Leo Varadkar once said Ireland was a proponent of ‘if you build it, they will come’. However, that has not been the case with electric vehicles, and it’s not just in Ireland. The whole of Europe is finding it difficult to shift EVs off to the customer. Frankly, it’s shocking that electric cars haven’t had better sales.
Speaking about his comment to Transportationnation, Minister for Transport Leo Varadkar said, “And we found with a lot of our transport network well, they didn’t come. And we now have railways that run at a massive loss and half-empty airport terminals.”
“What we had during our boom period, between 2001 to 2008, was huge investment in transport,” he said.

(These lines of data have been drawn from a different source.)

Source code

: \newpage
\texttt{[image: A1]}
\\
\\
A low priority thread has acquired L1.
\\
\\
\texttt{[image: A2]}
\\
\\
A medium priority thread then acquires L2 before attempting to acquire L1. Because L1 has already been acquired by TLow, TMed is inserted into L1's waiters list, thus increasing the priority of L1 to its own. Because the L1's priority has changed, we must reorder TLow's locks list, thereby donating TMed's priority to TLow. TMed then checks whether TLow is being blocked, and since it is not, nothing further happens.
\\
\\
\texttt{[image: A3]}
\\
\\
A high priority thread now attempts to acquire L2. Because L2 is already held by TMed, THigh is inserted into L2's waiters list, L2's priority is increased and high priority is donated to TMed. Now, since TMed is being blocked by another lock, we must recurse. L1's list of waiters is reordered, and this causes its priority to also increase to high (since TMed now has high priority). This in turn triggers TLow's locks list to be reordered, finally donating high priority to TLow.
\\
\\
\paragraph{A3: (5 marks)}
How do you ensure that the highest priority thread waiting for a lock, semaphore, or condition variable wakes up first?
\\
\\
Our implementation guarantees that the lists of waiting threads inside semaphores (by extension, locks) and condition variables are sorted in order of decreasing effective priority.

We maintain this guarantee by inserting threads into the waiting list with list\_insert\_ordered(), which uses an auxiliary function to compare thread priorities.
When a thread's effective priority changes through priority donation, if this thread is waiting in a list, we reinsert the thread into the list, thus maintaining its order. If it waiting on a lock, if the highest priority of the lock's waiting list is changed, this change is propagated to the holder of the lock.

“There was a whole new motorway network, which has transformed the country. New airport terminals, we reopened some closed railways. And most of that investment was worth doing. But a lot of it actually wasn’t. At the time, we were subscribers as a country to this view.”
The cost of EVs is one of the major factors facing consumers as they try to tiptoe around harsh austerity measures, but Pat O’Doherty, the CEO of Ireland’s Electricity Supply Board has a few other problems with them.
He said “I should be able to drive my electric vehicle from Dublin in the future, down through Britain and charge it, down through France and into the South of Spain.” At the moment this would be pretty impossible to do, as there isn’t a universal plug to cater for EVs abroad.
“[EVs] will only work if the customer benefits financially,” said O’Doherty. He said the Nissan Leaf had been selling better in Ireland since Nissan had knocked 5,000 euros off the price.
Sadly, unless costs are slashed on EVs it looks like the electric car market might run out of steam before it runs out of juice.